INTERNATIONAL PEACE AND SECURITY

One of the primary purposes of the United Nations is the maintenance of international peace and security. Since its creation, the UN has often been called upon to prevent disputes from escalating into war, to persuade opposing parties to use the conference table rather than force of arms, or to help restore peace when armed conflict does break out. Over the decades, the UN has helped to end numerous conflicts, often through actions of the Security Council — the primary organ for dealing with issues of international peace and security.

The Security Council, the General Assembly and the Secretary-General all play major, complementary roles in fostering peace and security. . United Nations activities cover the principal areas of conflict prevention, peacemaking, peacekeeping, enforcement and peacebuilding.

Civil conflicts

During the 1990s, the end of the cold war led to an entirely new global security environment, one marked by a focus on internal rather than inter-state wars.

The UN has therefore reshaped and enhanced the traditional range of instruments at its command, strengthening its peacekeeping capacity to meet new challenges, increasingly involving regional organizations, and enhancing its post-conflict peacebuilding capability.

To deal with civil conflicts, the Security Council has authorized complex and innovative peacekeeping operations. Since its establishment, the UN has played a major role in ending conflict and fostering reconciliation, including successful missions in El Salvador and Guatemala, in Cambodia and Mozambique, in Sierra Leone and Liberia and Tajikistan, to name but a few.

Other conflicts, however - such as in Somalia, Rwanda and the former Yugoslavia in the early 1990s - often characterized by ethnic violence and the lack of any internal power structure to deal with security issues, brought new challenges to United Nations peace-making and peacekeeping. Confronted with the problems encountered in these conflicts, the Security Council did not establish any new operation from 1995 to 1997.

But soon the essential role of the UN was dramatically reaffirmed.

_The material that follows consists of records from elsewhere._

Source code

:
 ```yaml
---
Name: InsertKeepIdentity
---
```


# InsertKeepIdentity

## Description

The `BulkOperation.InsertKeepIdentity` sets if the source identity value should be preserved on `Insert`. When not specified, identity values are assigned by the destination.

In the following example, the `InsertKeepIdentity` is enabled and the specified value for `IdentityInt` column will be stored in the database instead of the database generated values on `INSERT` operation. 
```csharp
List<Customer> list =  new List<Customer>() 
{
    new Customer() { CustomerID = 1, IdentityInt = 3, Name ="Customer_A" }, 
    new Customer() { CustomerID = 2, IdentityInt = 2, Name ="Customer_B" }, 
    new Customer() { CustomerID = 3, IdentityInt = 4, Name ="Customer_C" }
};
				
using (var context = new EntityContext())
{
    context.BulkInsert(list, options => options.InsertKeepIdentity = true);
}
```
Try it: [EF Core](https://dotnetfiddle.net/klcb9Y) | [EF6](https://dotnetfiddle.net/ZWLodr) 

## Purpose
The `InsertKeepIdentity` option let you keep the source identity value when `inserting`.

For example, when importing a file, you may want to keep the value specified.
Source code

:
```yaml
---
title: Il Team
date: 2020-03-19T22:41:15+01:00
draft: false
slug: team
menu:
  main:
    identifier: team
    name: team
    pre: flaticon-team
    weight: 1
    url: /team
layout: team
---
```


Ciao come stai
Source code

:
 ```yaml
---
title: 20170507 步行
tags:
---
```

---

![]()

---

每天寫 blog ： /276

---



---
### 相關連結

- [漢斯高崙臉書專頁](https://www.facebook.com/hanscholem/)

Continuing crises in the Democratic Republic of the Congo, the Central African Republic, East Timor, Kosovo and Sierra Leone led the Council to establish five new missions as the decade drew to a close.

Peace-building

The experience of recent years has also led the United Nations to focus as never before on peacebuilding - efforts to reduce a country's risk of lapsing or relapsing into conflict by strengthening national capacities for conflict management, and to lay the foundations for sustainable peace and development. Experience has shown that the creation of lasting peace can only be achieved by pulling together all resources to help countries foster economic development, social justice, respect for human rights and good governance.